И с почтительным благоговением произнес:
— Микеланджело говорил о Данте... Я как-то был во Владимире, город есть такой, — перескочил он неожиданно невесть куда, — гляжу там на Дмитриевский собор, и сердце заходится от чего-то такого родного, а вместе и полнится завистью; но припомнил я тут мою Кветеру, — перескочил он теперь вдруг сюда, — мою маленькую, но такую законченную Кветеру, — и отлегло у меня от сердца. Это храм у нас в Кахети есть такой.
— Знаю, брат, знаю.
— А вот того, однако, не знаешь, что должен был остановить меня, когда я пошел разливаться о прекрасной Италии, когда захлебывался от восторга, чего, мол, стоит одна только потрясающая Флоренция, потому что, представь-ка себе только на одну минуту итальянца, которому дали послушать наши народные песни, показали монастырь Джвари, Кветеру, дали почитать нашу народную поэзию и Руставели, полюбоваться на наши фрески и другие древние сокровища, поглядеть на наши танцы, представь и подумай — как знать, а не сведет ли его все это с ума.
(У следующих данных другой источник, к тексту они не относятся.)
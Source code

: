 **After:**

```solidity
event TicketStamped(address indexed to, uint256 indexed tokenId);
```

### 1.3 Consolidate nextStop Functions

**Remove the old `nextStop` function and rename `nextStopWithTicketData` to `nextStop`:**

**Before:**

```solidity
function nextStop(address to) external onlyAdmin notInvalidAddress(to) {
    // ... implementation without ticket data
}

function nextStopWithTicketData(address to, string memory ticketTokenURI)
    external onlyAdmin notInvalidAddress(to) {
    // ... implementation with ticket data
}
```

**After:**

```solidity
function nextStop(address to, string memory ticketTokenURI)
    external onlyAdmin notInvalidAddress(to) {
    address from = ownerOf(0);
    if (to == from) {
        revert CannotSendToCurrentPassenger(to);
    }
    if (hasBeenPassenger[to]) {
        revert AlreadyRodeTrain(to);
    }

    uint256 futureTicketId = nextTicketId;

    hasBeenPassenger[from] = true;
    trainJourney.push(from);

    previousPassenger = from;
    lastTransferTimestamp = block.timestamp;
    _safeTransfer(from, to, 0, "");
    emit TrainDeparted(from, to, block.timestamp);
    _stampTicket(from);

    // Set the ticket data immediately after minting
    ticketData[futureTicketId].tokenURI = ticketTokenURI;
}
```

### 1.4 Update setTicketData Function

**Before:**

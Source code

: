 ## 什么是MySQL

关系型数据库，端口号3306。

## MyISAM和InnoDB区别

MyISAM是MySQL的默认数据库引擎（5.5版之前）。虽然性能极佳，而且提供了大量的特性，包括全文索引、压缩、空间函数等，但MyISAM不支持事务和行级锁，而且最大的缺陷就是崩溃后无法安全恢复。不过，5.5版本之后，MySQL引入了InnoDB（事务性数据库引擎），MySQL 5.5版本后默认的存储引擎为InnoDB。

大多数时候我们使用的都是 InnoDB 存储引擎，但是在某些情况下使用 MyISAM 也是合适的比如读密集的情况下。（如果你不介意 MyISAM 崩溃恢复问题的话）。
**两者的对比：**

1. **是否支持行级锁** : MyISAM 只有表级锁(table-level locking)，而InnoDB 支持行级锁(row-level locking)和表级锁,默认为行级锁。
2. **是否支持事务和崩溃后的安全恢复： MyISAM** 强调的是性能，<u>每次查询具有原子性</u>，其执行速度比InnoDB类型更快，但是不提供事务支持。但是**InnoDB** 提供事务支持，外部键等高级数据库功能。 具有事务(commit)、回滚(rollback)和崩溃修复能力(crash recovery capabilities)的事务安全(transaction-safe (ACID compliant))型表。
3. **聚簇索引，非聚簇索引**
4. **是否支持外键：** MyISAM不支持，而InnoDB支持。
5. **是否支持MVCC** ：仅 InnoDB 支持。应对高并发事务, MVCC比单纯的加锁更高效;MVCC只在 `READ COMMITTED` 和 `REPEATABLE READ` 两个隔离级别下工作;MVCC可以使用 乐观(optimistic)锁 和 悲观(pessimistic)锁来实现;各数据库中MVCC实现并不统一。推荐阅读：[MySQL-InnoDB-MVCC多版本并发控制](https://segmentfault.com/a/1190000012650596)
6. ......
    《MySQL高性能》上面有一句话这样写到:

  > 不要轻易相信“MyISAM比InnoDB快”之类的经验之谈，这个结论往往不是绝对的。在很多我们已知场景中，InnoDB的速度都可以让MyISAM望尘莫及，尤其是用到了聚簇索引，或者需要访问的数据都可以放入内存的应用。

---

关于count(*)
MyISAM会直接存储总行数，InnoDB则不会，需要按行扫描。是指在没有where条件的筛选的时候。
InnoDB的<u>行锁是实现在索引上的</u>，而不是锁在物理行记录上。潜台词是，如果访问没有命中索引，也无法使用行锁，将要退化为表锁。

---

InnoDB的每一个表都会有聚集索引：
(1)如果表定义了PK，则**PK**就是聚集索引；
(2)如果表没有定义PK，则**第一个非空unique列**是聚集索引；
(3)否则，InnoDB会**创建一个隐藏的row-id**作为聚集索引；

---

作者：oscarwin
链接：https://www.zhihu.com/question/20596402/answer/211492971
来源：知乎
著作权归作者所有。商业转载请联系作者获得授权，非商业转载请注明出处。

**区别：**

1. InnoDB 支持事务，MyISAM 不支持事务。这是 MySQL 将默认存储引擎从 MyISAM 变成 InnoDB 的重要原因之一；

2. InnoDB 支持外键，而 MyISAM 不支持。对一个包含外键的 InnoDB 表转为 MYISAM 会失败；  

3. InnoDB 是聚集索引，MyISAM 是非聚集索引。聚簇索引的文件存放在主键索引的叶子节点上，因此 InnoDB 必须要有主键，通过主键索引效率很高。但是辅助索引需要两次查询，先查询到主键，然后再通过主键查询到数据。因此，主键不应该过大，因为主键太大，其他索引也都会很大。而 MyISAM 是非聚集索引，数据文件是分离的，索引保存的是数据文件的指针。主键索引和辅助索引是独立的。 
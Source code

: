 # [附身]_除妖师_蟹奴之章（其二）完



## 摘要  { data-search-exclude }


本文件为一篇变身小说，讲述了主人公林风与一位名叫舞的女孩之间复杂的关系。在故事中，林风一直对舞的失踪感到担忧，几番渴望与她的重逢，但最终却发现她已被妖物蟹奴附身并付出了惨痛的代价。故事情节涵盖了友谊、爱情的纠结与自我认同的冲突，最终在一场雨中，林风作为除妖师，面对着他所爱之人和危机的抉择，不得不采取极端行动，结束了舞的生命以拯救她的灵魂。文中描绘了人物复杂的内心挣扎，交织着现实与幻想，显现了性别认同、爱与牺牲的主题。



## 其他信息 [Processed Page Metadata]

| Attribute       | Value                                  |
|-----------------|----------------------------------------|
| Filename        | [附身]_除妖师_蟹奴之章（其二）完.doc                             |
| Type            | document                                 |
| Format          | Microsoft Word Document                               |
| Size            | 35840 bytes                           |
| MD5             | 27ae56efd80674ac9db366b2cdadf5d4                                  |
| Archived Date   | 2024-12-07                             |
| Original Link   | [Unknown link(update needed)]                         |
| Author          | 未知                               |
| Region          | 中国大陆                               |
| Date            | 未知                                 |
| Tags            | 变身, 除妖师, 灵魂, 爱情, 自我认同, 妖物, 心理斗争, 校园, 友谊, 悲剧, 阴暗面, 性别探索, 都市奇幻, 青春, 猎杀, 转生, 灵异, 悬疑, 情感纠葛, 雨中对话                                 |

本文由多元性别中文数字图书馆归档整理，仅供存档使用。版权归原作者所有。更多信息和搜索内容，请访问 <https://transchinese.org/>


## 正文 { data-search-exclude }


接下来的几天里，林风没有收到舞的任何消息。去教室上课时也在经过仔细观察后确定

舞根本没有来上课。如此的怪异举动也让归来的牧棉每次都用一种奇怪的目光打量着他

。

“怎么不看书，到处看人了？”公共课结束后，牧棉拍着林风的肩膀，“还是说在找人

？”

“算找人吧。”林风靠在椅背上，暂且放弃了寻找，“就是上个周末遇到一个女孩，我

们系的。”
А дождичек так и сеял себе.
— Знаю, надоел я тебе, но уж очень люба мне моя родина, Грузия. Чего скрывать, я даже горжусь ею.
И вдруг, отведя в сторону лицо, подавленно проговорил:
— Но, может, я не грузин.
Что мне было ему ответить... Я глянул на часы.
— И, представь, что мне очень помогает не помешаться, — эта всякие трудности, а проще говоря, — нужда. Я ведь спутался с этой Дареджан, и мне в жизни очень трудно приходится. А теперь вообрази, что я прекрасно живу и имею все, чего достоин, — деньги, мебель, плантации, машину, сыр, дачу, трех жен — назло Дареджан, девятнадцать любовниц, кефаль, то, се... Да упаси бог — я бы вовсе ополоумел...
И добавил:
— Так-то оно лучше, что каждому — свое...
Пришел поезд, и Ушанги уехал.
Заседание получилось такое, что просто башка раскалывалась! Близилась полночь, когда я вышел на улицу и зашагал к дому. В ушах все еще стоял шум давешней перепалки. А все сегодняшнее, обострение получилось как будто бы из ничего. Когда дядя Котэ зачитывал годовую тему, он, проводя параллели, не упомянул лепту Датки, связанную с обнаружением античного стекла. А лепта Датки заключалась в том, что он, заложив возле одной деревни в Лечхуми две разведочные траншеи в расчете найти энеолитическую керамику, наткнулся вместо этого на слабые следы стекольного производства; правда, был он тогда немного под градусом, но потом, на трезвую голову, заново как следует пересмотрел материал и даже опубликовал краткий отчет о своей находке. А дядя Котэ, который всю жизнь изучал стекло, вероятно, потому обошел лепту Датки, что материал был обнаружен в смешанном слое. Это, правда, могло немного обидеть Датку, но он не просто обиделся, а, впав в страшную амбицию, вскочил вне себя с места и пошел и пошел, жилы у него на шее безобразно вздулись, глаза чуть не повылазили из орбит; причем, поворачивая какой-нибудь вопрос в свою пользу, он нарочито замедлял речь и вращал по всем направлениям своими выпученными глазами, выражавшими крайнюю степень возмущения несправедливостью и оскорбленного достоинства, и, кто бы ни попутался открыть рот, чтоб выразить свое мнение или задать вопрос, он на это отвечал затяжной паузой, сопровождающейся глубоким вздохом, после чего упрямо продолжал гнуть свое. И чего он только не коснулся — тут были упомянуты и коллегиальность, и недооценка, и Винкельман, и штангенциркуль, и уровень моря; приведена была для подтверждения даже пара пословиц; в общем, конца не предвиделось, так что дядя Котэ, этот безобидный старикан, добряк и отличный знаток своего дела, даже разочек-другой всхрапнул. Датка тоже знает дело, но он такой вонючий человек, такое дерьмо, что все смертельно боятся испортить с ним отношения, потому что он может во время заседания навесить на тебя что угодно, вне всякой связи с собственно наукой; например, заявить, что ты опаздываешь на работу, или, что еще похуже, припомнить о кое-каких твоих коротких знакомствах в бытность экспедиции в приморской зоне. Со зла он способен на все, что угодно, поэтому все его остерегаются и к нему подлещиваются. Я думал о Датке.